What Happens When I Sudo Bash -C

What happens when I sudo bash -c?

sudo switches users and then executes bash, passing it the other arguments. bash running as the new user runs the command in the argument after -c.

How can I allow bash -c for sudoers (followed by multiple commands)?

At least with my sudo (OS X 10.9, sudo 1.7.10p7), quote marks in the /etc/sudoers are matched literally. That is, specifying

/bin/bash -c "echo foo && echo bar"

means that the users literally have to run

sudo /bin/bash -c '"echo foo && echo bar"'

i.e. the quote marks have to be passed to the program.

Therefore, all you have to do is just drop the quote marks in /etc/sudoers:

%wheel myhostname =NOPASSWD: /bin/bash -c echo foo && echo bar

While this looks kind of weird, it completely works on my machine: users can execute /bin/bash -c "echo foo && echo bar" without a password.
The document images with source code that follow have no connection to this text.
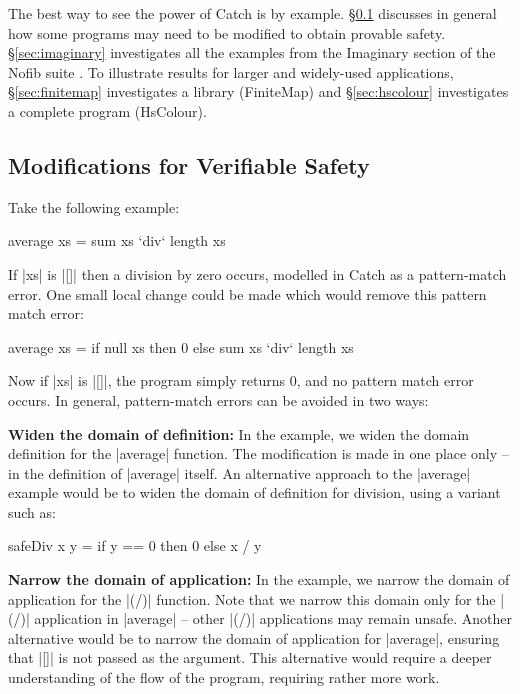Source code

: \documentclass[preprint]{sigplanconf}
\newcommand{\para}[1]{\vspace{2mm}\noindent\textbf{#1}}
\begin{document}
The best way to see the power of Catch is by example. \S\ref{sec:safety} discusses in general how some programs may need to be modified to obtain provable safety. \S\ref{sec:imaginary} investigates all the examples from the Imaginary section of the Nofib suite \cite{nofib}. To illustrate results for larger and widely-used applications, \S\ref{sec:finitemap} investigates a library (FiniteMap) and \S\ref{sec:hscolour} investigates a complete program (HsColour).


\subsection{Modifications for Verifiable Safety}
\label{sec:safety}

Take the following example:

\begin{code}
average xs = sum xs `div` length xs
\end{code}

If |xs| is |[]| then a division by zero occurs, modelled in Catch as a pattern-match error. One small local change could be made which would remove this pattern match error:

\begin{code}
average xs = if null xs then 0 else sum xs `div` length xs
\end{code}

\noindent Now if |xs| is |[]|, the program simply returns 0, and no pattern match error occurs. In general, pattern-match errors can be avoided in two ways:

\para{Widen the domain of definition:} In the example, we widen the domain definition for the |average| function. The modification is made in one place only -- in the definition of |average| itself. An alternative approach to the |average| example would be to widen the domain of definition for division, using a variant such as:

\begin{code}
safeDiv x y = if y == 0 then 0 else x / y
\end{code}


\para{Narrow the domain of application:} In the example, we narrow the domain of application for the |(/)| function.  Note that we narrow this domain only for the |(/)| application in |average| -- other |(/)| applications may remain unsafe. Another alternative would be to narrow the domain of application for |average|, ensuring that |[]| is not passed as the argument. This alternative would require a deeper understanding of the flow of the program, requiring rather more work.
\end{document}

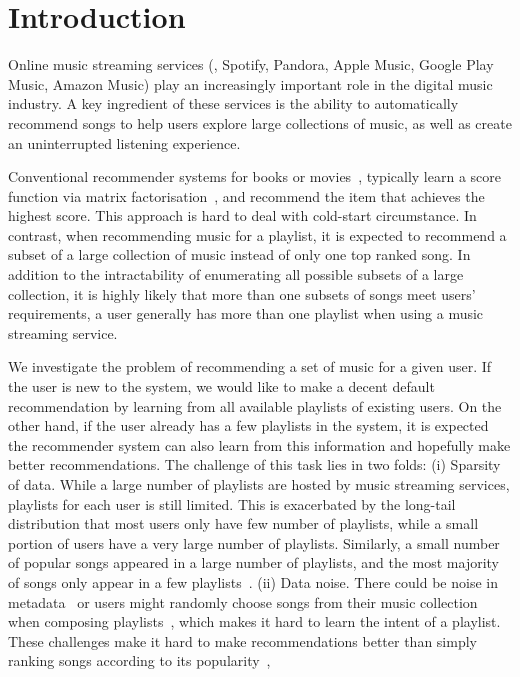 \section{Introduction}
\label{sec:intro}
Online music streaming services (\eg, Spotify, Pandora, Apple Music, Google Play Music, Amazon Music) 
play an increasingly important role in the digital music industry.
A key ingredient of these services is the ability to automatically recommend songs to help users explore large collections of music,
as well as create an uninterrupted listening experience.

Conventional recommender systems for books or movies~\citep{Sarwar:2001,Netflix},
typically learn a score function via matrix factorisation~\citep{Koren:2009},
and recommend the item that achieves the highest score.
This approach is hard to deal with cold-start circumstance.
%
In contrast, when recommending music for a playlist, 
it is expected to recommend a subset of a large collection of music instead of only one top ranked song.
In addition to the intractability of enumerating all possible subsets of a large collection,
it is highly likely that more than one subsets of songs meet users' requirements,
\eg a user generally has more than one playlist when using a music streaming service.

We investigate the problem of recommending a set of music for a given user.
If the user is new to the system, we would like to make a decent default recommendation by learning from 
all available playlists of existing users.
On the other hand, if the user already has a few playlists in the system, it is expected the recommender 
system can also learn from this information and hopefully make better recommendations.
%
The challenge of this task lies in two folds:
(i) Sparsity of data. While a large number of playlists are hosted by music streaming services,
playlists for each user is still limited. This is exacerbated by the long-tail distribution that
most users only have few number of playlists, while a small portion of users have a very large number of playlists.
Similarly, a small number of popular songs appeared in a large number of playlists, and the most majority of songs
only appear in a few playlists~\cite{bonnin2013evaluating}.
(ii) Data noise. There could be noise in metadata~\cite{bonnin2015automated} or users might randomly choose songs 
from their music collection when composing playlists~\cite{mcfee2012hypergraph},
which makes it hard to learn the intent of a playlist.
These challenges make it hard to make recommendations better than simply ranking songs according to its 
popularity~\cite{mcfee2012million,bonnin2013evaluating,bonnin2015automated},


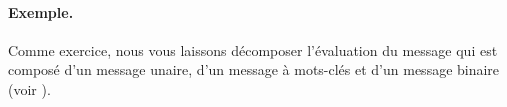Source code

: \documentclass[a4paper,10pt,twoside]{book}
\begin{document}




\paragraph{Exemple.} Comme exercice, nous vous laissons d\'ecomposer
l'\'evaluation du message  qui est compos\'e
d'un message unaire, d'un message \`a mots-cl\'es et d'un message
binaire (voir ).

\end{document}
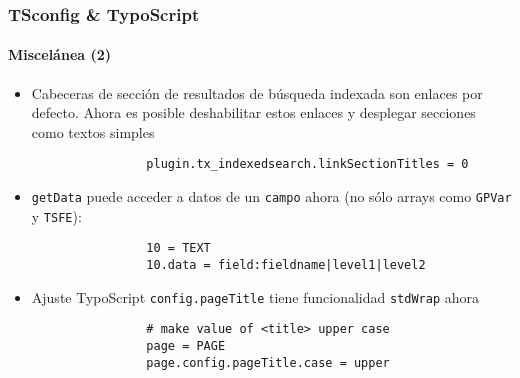 \begin{frame}[fragile]
	\frametitle{TSconfig \& TypoScript}
	\framesubtitle{Miscelánea (2)}

	\begin{itemize}

		\item Cabeceras de sección de resultados de búsqueda indexada son enlaces por defecto.
			Ahora es posible deshabilitar estos enlaces y desplegar secciones como textos simples

			\begin{lstlisting}
				plugin.tx_indexedsearch.linkSectionTitles = 0
			\end{lstlisting}

		\item \texttt{getData} puede acceder a datos de un \texttt{campo} ahora (no sólo arrays
			como \texttt{GPVar} y \texttt{TSFE}):
		
			\begin{lstlisting}
				10 = TEXT
				10.data = field:fieldname|level1|level2
			\end{lstlisting}

		\item Ajuste TypoScript \texttt{config.pageTitle} tiene funcionalidad \texttt{stdWrap} ahora

			\begin{lstlisting}
				# make value of <title> upper case
				page = PAGE
				page.config.pageTitle.case = upper
			\end{lstlisting}

	\end{itemize}

\end{frame}

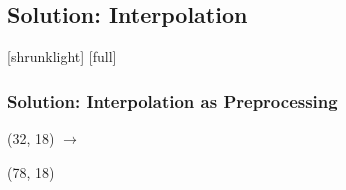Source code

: \documentclass[11pt,compress,aspectratio=169]{beamer} %
\begin{document}
\subsection{Solution: Interpolation} 
[shrunklight]
[full]
\begin{frame}[t]
	\frametitle{Solution: Interpolation as Preprocessing} 
	\begin{textblock}{50}(32, 18)
		\centering
		$\bm{\rightarrow}$
	\end{textblock}
	\begin{textblock}{50}(78, 18)
		\centering
		\only<2>{$\bm{\rightarrow}$}
	\end{textblock}
	

\end{frame}
\end{document}

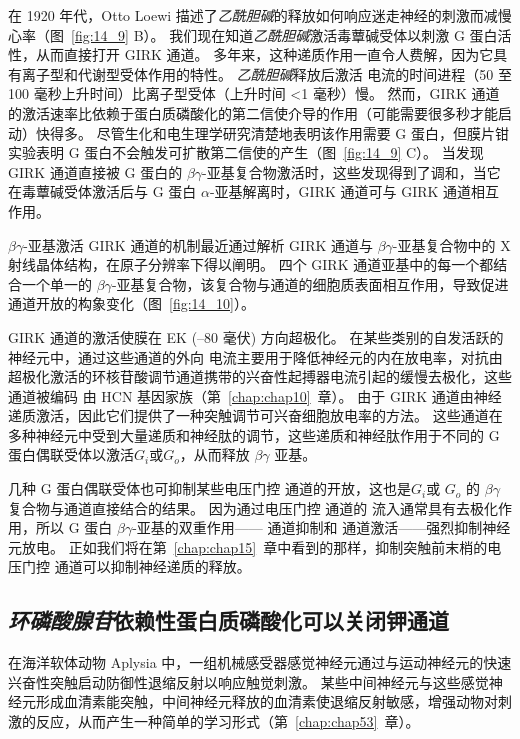 在 1920 年代，Otto Loewi 描述了\textit{乙酰胆碱}的释放如何响应迷走神经的刺激而减慢心率（图~\ref{fig:14_9} B）。
我们现在知道\textit{乙酰胆碱}激活毒蕈碱受体以刺激 G 蛋白活性，从而直接打开 GIRK 通道。
多年来，这种递质作用一直令人费解，因为它具有离子型和代谢型受体作用的特性。
\textit{乙酰胆碱}释放后激活  电流的时间进程（50 至 100 毫秒上升时间）比离子型受体（上升时间 <1 毫秒）慢。
然而，GIRK 通道的激活速率比依赖于蛋白质磷酸化的第二信使介导的作用（可能需要很多秒才能启动）快得多。 
尽管生化和电生理学研究清楚地表明该作用需要 G 蛋白，但膜片钳实验表明 G 蛋白不会触发可扩散第二信使的产生（图~\ref{fig:14_9} C）。
当发现 GIRK 通道直接被 G 蛋白的 $\beta \gamma$-亚基复合物激活时，这些发现得到了调和，当它在毒蕈碱受体激活后与 G 蛋白 $\alpha$-亚基解离时，GIRK 通道可与 GIRK 通道相互作用。


$\beta \gamma$-亚基激活 GIRK 通道的机制最近通过解析 GIRK 通道与 $\beta \gamma$-亚基复合物中的 X 射线晶体结构，在原子分辨率下得以阐明。
四个 GIRK 通道亚基中的每一个都结合一个单一的 $\beta \gamma$-亚基复合物，该复合物与通道的细胞质表面相互作用，导致促进通道开放的构象变化（图~\ref{fig:14_10}）。


GIRK 通道的激活使膜在 EK (–80 毫伏) 方向超极化。 
在某些类别的自发活跃的神经元中，通过这些通道的外向  电流主要用于降低神经元的内在放电率，对抗由超极化激活的环核苷酸调节通道携带的兴奋性起搏器电流引起的缓慢去极化，这些通道被编码 由 HCN 基因家族（第~\ref{chap:chap10}~章）。
由于 GIRK 通道由神经递质激活，因此它们提供了一种突触调节可兴奋细胞放电率的方法。
这些通道在多种神经元中受到大量递质和神经肽的调节，这些递质和神经肽作用于不同的 G 蛋白偶联受体以激活\textit{$G_i $}或$G_o$，从而释放 $\beta \gamma$ 亚基。


几种 G 蛋白偶联受体也可抑制某些电压门控  通道的开放，这也是\textit{$G_i $}或 $G_o$ 的 $\beta \gamma$ 复合物与通道直接结合的结果。
因为通过电压门控  通道的  流入通常具有去极化作用，所以 G 蛋白 $\beta \gamma$-亚基的双重作用—— 通道抑制和  通道激活——强烈抑制神经元放电。
正如我们将在第~\ref{chap:chap15}~章中看到的那样，抑制突触前末梢的电压门控  通道可以抑制神经递质的释放。



\subsection{\textit{环磷酸腺苷}依赖性蛋白质磷酸化可以关闭钾通道}

在海洋软体动物 Aplysia 中，一组机械感受器感觉神经元通过与运动神经元的快速兴奋性突触启动防御性退缩反射以响应触觉刺激。
某些中间神经元与这些感觉神经元形成血清素能突触，中间神经元释放的血清素使退缩反射敏感，增强动物对刺激的反应，从而产生一种简单的学习形式（第~\ref{chap:chap53}~章）。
This works because, according to man sudoers, the only characters that must be escaped are ',', ':', '=' and '\'.

Note that this implies that sudo is basically concatenating all the command-line args together with only spaces to determine a match: users can also execute /bin/bash -c "echo foo" "&&" "echo bar". Therefore, you must take care that none of the arguments could individually be a security risk (e.g. that foo, && and bar aren't things that could be used to exploit your computer).

Echo variable using sudo bash -c 'echo $myVariable' - bash script

1. You're not exporting the variable into the environment so that it can be picked up by subprocesses.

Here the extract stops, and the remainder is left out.